PROVIDED INFORMATION:
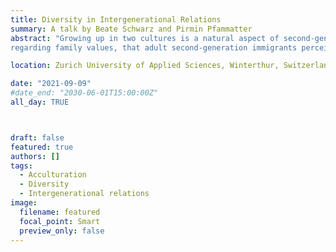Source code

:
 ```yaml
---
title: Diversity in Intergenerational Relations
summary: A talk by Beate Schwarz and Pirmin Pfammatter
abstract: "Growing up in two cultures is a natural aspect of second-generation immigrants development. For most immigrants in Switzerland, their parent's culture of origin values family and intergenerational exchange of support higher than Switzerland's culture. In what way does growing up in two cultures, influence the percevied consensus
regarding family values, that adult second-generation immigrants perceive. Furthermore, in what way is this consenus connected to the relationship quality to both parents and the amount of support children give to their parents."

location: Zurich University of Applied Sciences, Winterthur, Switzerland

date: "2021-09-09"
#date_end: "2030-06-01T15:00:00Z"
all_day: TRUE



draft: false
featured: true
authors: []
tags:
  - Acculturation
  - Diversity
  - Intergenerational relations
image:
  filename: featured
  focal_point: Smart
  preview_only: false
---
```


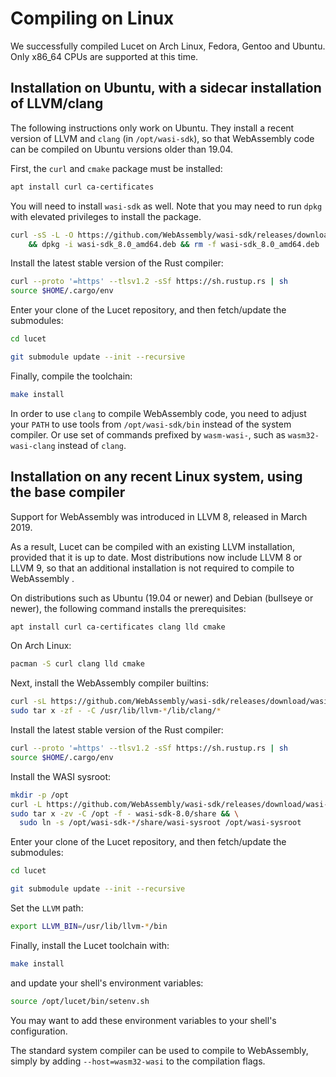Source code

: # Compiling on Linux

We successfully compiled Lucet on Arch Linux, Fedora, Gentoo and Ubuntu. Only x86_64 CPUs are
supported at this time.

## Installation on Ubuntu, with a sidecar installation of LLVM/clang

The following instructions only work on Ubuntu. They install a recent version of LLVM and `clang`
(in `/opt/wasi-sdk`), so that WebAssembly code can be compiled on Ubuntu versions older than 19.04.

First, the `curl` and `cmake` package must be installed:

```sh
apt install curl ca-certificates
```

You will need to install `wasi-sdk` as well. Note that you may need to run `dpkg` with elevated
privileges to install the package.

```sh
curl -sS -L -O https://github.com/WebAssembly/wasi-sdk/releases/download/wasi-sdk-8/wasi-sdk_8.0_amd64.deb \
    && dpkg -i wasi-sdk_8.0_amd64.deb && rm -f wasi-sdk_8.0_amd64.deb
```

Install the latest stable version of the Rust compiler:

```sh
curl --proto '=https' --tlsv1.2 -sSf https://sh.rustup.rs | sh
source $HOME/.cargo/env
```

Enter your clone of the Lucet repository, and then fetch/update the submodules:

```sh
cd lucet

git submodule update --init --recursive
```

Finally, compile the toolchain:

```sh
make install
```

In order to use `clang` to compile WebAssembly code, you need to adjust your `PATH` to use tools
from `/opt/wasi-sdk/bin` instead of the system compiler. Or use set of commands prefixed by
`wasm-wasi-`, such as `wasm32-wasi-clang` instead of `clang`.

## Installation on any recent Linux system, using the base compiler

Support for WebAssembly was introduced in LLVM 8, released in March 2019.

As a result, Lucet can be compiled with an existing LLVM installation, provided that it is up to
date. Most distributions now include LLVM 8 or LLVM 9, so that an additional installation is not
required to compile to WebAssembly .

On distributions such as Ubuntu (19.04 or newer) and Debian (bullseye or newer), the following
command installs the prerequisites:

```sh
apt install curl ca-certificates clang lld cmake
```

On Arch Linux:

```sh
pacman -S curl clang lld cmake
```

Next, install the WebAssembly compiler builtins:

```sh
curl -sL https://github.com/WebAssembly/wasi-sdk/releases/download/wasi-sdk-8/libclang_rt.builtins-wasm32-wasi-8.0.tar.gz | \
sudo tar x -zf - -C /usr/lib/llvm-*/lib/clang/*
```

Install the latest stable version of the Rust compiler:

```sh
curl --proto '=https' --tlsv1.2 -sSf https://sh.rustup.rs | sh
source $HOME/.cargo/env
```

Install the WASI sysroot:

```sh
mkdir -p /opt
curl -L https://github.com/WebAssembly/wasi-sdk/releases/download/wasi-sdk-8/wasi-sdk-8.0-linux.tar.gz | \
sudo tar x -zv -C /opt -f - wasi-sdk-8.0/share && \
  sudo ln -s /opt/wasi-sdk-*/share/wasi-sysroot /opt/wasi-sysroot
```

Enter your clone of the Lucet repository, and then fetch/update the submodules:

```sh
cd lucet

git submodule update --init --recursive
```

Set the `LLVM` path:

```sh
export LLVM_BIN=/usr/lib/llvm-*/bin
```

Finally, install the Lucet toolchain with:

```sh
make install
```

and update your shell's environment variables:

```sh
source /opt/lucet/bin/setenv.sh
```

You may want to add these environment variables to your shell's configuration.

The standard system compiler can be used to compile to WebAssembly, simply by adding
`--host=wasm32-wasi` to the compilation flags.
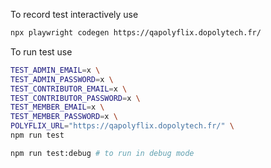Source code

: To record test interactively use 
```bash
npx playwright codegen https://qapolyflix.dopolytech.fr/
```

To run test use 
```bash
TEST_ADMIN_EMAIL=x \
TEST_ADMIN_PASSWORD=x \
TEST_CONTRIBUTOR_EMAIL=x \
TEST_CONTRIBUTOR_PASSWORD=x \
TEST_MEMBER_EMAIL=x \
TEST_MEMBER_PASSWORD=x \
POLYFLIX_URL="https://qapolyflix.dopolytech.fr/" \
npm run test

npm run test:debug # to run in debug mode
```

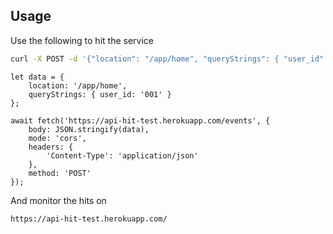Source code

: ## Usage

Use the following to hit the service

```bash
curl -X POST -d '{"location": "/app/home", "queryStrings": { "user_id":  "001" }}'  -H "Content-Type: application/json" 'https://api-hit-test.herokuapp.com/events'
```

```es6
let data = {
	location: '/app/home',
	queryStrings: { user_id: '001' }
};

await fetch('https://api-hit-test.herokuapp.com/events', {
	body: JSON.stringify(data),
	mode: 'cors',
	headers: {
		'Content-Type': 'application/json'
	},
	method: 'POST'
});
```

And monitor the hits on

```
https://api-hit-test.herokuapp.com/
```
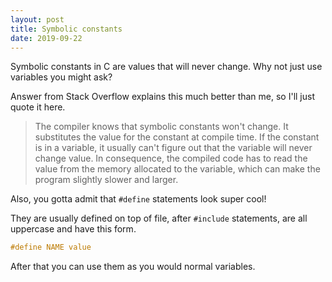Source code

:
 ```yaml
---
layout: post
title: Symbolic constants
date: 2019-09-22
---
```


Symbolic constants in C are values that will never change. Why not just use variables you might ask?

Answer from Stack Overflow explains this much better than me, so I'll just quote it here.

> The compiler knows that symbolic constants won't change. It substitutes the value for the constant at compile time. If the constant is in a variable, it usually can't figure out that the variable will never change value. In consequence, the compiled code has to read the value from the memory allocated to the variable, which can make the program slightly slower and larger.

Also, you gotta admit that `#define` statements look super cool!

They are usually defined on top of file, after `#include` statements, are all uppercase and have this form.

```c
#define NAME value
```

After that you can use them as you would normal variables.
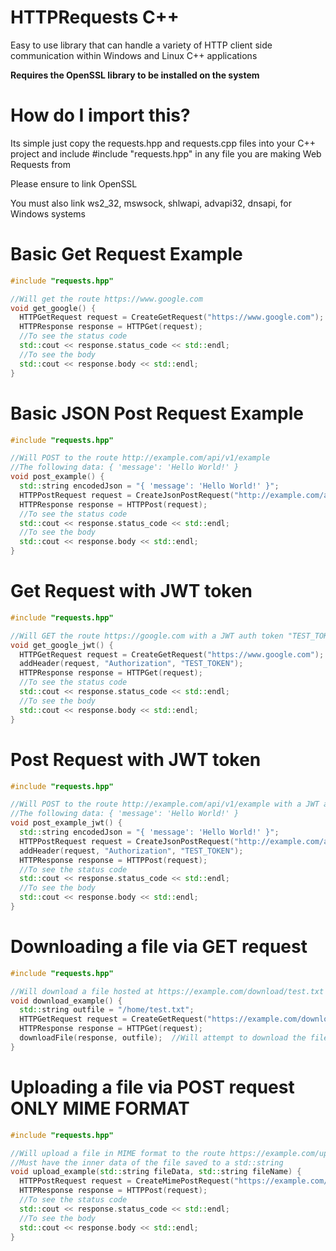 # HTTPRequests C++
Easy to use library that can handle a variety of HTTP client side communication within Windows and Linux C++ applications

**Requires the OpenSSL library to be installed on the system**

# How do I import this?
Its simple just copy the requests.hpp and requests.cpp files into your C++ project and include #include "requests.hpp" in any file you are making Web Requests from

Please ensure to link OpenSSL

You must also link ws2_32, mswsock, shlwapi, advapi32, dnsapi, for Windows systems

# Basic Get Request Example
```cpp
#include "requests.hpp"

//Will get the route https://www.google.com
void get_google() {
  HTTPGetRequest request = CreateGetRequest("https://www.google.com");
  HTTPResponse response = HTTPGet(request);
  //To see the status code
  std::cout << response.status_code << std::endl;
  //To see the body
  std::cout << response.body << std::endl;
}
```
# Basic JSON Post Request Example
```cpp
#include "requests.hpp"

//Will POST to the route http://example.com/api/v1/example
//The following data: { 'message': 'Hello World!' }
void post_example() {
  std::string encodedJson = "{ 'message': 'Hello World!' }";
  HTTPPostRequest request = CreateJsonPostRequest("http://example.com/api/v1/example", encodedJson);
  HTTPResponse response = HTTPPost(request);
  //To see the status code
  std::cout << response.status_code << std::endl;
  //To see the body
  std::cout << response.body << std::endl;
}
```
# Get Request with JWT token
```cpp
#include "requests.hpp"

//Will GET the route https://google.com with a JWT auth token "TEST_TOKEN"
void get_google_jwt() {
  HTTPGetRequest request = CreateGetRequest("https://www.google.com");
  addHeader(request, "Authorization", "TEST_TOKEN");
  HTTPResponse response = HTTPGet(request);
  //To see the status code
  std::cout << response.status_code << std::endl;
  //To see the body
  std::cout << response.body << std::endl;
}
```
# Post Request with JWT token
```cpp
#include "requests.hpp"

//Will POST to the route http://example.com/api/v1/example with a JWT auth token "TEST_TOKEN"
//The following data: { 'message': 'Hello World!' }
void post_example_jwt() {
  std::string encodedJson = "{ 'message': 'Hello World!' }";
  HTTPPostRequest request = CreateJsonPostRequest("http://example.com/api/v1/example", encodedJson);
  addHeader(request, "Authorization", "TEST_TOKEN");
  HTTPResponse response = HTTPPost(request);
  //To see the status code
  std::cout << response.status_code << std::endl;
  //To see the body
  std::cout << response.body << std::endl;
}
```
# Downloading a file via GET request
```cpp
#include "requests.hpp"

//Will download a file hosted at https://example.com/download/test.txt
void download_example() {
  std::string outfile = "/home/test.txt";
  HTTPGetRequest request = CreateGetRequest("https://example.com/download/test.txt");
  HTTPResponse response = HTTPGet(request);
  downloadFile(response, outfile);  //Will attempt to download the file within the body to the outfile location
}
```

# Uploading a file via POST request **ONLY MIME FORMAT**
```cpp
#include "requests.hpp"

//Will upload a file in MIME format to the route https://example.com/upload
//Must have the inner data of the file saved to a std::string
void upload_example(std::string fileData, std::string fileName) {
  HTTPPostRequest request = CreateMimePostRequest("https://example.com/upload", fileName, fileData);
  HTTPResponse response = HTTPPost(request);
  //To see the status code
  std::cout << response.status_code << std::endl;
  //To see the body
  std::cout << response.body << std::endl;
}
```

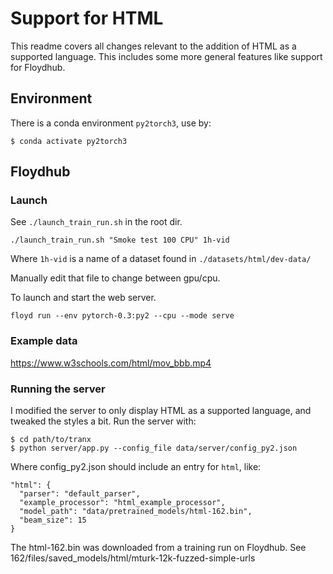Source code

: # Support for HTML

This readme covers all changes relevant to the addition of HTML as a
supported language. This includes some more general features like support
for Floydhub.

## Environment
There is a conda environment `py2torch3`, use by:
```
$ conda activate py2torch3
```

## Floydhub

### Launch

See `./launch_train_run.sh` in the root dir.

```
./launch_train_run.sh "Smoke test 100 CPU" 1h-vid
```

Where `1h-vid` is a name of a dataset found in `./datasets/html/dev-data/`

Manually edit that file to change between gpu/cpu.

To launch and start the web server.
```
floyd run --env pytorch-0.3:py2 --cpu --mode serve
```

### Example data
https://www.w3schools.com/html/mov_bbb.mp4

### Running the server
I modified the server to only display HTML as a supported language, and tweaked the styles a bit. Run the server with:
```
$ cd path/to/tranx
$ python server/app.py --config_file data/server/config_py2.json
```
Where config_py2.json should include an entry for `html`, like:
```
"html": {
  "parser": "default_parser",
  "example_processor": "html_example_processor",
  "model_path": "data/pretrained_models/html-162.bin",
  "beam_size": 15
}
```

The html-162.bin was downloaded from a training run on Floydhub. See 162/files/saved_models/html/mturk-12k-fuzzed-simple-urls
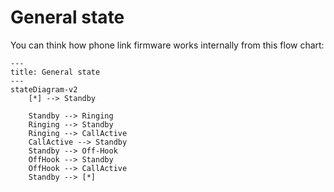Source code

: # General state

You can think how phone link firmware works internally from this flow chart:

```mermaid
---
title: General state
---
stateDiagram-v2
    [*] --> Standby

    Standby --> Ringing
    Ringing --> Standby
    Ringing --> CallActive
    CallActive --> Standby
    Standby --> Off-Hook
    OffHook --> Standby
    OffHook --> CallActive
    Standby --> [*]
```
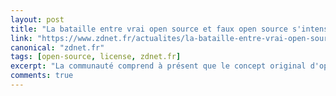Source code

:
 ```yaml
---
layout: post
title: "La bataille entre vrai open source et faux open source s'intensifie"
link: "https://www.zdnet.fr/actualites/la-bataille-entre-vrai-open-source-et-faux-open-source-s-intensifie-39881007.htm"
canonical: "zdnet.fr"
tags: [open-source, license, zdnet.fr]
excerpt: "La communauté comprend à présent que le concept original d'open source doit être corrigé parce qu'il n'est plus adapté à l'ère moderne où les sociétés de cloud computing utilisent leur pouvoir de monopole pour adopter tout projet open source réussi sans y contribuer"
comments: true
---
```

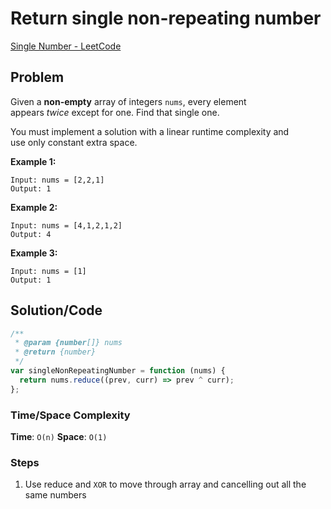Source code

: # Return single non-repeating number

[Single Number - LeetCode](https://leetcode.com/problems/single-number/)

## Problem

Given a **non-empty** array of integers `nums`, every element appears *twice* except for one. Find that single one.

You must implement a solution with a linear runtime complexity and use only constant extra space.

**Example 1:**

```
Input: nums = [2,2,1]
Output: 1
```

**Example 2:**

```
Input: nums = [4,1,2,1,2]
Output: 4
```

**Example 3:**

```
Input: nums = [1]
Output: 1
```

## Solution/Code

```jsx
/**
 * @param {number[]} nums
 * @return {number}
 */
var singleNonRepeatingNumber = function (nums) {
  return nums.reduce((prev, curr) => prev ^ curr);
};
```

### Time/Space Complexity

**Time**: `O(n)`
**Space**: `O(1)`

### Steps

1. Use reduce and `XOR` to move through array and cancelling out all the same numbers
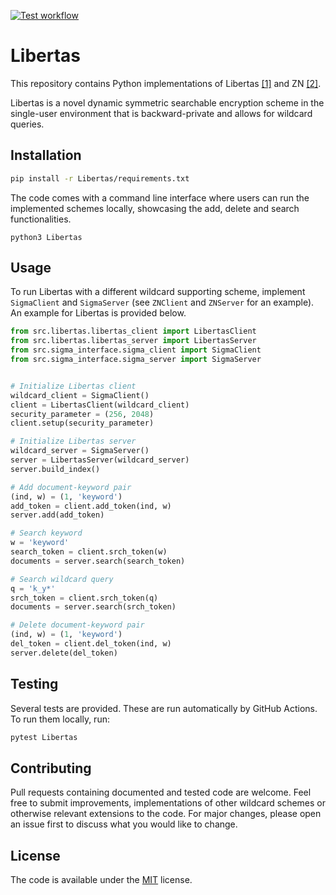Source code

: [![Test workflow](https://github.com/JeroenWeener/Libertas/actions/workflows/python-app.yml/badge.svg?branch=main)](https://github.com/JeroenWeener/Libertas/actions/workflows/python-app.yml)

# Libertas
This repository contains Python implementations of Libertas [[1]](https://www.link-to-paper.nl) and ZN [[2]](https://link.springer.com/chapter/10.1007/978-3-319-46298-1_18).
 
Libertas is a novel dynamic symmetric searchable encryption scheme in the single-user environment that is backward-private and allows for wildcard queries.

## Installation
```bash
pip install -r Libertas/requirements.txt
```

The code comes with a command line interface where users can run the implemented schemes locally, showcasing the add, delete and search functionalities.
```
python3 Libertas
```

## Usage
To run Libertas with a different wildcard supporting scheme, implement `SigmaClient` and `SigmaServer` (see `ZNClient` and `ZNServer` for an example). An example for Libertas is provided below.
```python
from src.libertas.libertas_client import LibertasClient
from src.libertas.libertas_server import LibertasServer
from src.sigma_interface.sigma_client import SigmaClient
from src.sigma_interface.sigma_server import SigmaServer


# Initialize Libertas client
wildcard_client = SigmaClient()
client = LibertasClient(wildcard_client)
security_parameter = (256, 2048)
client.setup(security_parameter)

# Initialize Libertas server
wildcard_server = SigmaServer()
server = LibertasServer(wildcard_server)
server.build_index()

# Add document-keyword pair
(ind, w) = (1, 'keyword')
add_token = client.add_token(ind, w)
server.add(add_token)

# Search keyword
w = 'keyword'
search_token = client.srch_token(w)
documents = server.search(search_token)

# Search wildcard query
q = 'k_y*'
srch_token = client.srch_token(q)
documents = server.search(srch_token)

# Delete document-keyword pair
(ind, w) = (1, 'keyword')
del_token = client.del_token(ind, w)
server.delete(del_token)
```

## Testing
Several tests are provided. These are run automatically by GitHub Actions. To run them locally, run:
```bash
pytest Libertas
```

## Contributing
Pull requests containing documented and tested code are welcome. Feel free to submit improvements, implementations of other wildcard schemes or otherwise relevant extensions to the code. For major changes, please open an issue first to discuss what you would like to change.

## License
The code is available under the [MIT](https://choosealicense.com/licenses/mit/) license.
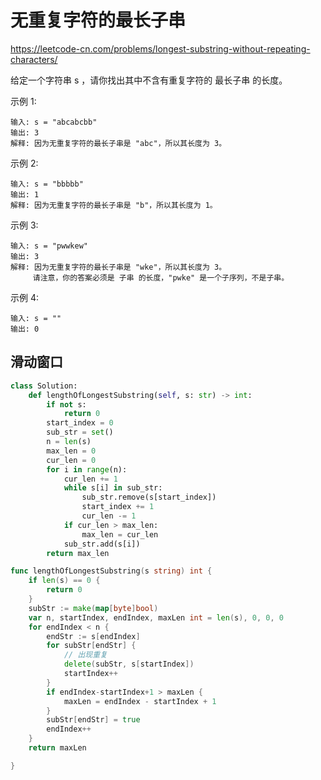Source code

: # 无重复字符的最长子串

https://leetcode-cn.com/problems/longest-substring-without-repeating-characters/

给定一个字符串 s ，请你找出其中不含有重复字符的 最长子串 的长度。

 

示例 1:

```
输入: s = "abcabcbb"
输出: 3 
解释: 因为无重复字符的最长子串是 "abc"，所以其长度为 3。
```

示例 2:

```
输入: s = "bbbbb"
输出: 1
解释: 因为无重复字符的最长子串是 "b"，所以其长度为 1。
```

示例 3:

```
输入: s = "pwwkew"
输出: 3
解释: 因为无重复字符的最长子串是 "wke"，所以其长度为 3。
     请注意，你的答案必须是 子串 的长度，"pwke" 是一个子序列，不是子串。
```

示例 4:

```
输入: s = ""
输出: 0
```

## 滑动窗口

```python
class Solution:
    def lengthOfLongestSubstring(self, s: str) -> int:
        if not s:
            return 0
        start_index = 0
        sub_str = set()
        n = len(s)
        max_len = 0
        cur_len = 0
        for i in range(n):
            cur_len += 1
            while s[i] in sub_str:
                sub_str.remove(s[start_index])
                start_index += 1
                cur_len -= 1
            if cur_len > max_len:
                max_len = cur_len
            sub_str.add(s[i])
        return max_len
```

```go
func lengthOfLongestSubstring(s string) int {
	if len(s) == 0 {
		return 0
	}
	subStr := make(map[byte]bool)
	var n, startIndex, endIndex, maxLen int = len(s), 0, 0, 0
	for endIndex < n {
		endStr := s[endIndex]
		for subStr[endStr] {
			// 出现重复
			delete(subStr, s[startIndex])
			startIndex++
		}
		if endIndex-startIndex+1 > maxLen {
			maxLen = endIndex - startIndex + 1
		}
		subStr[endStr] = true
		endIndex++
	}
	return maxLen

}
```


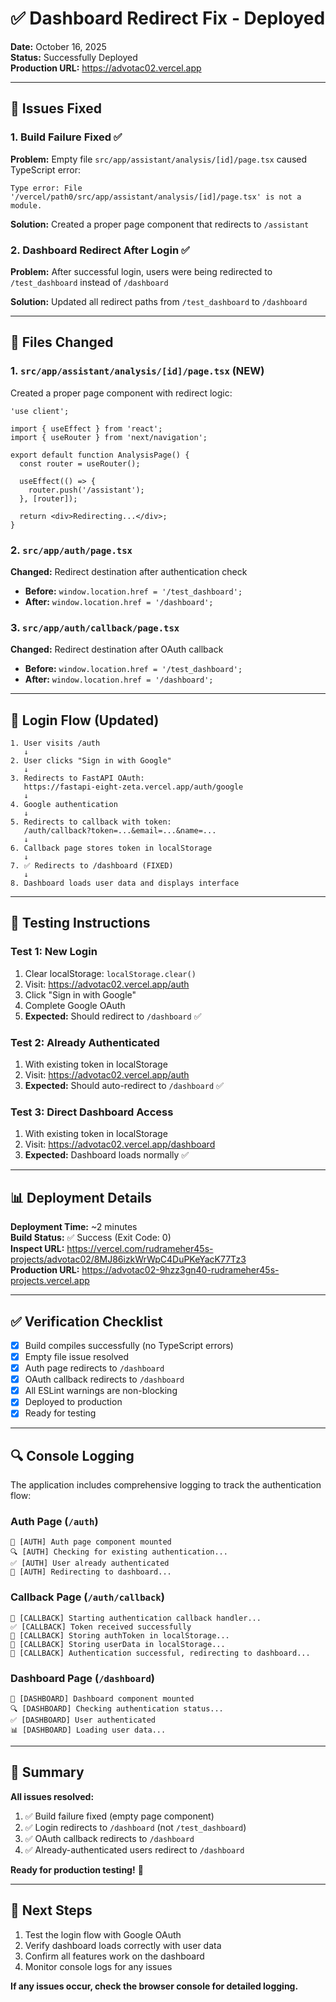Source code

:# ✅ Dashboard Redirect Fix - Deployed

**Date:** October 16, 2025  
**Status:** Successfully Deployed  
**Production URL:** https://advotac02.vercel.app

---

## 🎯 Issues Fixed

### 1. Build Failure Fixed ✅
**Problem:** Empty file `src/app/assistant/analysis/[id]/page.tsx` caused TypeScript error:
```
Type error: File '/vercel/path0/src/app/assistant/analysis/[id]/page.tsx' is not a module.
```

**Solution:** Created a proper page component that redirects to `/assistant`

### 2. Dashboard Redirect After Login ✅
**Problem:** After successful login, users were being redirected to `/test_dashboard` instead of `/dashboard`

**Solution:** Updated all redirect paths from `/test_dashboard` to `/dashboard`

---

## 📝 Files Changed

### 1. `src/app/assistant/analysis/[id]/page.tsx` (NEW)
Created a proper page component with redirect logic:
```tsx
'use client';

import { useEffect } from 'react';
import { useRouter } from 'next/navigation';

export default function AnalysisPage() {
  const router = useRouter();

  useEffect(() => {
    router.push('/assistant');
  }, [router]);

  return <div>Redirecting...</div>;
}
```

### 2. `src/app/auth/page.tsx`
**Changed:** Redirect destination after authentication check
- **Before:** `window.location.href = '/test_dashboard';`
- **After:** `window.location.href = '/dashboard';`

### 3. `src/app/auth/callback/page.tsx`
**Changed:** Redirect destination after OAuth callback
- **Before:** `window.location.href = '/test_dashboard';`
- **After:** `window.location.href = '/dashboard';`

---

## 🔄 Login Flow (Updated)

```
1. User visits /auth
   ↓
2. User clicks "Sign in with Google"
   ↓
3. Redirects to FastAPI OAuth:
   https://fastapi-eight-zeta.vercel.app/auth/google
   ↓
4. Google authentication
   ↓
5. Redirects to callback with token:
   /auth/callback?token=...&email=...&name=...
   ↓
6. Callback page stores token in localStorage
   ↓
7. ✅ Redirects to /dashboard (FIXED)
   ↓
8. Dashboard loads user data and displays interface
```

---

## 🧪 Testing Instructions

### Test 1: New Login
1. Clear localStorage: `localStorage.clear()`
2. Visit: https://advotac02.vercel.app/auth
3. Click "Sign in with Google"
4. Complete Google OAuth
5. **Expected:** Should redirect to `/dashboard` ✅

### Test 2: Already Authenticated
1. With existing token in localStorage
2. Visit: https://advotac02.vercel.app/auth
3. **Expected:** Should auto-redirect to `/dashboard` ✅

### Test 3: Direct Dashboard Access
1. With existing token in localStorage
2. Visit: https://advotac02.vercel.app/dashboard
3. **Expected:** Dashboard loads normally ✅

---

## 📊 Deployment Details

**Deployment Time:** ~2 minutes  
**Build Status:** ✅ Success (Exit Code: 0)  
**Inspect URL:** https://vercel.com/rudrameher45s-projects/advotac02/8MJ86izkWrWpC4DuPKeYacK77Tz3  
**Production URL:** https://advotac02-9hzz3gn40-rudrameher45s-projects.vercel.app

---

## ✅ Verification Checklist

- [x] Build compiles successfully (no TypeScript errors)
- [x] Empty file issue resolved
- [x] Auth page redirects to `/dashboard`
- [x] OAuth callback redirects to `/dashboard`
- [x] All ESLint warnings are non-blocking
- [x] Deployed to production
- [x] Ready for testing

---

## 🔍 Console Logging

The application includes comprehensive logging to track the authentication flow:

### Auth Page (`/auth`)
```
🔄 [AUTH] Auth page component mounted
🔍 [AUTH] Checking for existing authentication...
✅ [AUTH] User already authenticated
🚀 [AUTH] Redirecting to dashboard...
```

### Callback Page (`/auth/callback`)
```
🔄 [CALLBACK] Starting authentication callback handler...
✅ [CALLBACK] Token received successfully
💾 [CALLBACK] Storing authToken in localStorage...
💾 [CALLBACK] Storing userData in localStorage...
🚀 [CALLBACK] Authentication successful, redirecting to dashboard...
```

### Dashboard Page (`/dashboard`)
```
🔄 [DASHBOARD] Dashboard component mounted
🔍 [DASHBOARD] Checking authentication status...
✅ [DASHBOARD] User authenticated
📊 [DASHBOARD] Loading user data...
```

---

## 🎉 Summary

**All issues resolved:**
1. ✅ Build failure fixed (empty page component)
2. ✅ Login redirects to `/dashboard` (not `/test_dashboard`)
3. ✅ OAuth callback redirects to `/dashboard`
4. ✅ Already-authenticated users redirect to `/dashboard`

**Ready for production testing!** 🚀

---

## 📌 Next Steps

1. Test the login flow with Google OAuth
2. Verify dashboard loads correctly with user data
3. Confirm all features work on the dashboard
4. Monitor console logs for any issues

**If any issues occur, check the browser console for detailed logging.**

HOW TO COMPLETE THIS TASK: Nothing but a number should be given: how many lines in the listing hold the word "Expected".

SOLUTION FOR THIS TASK: 3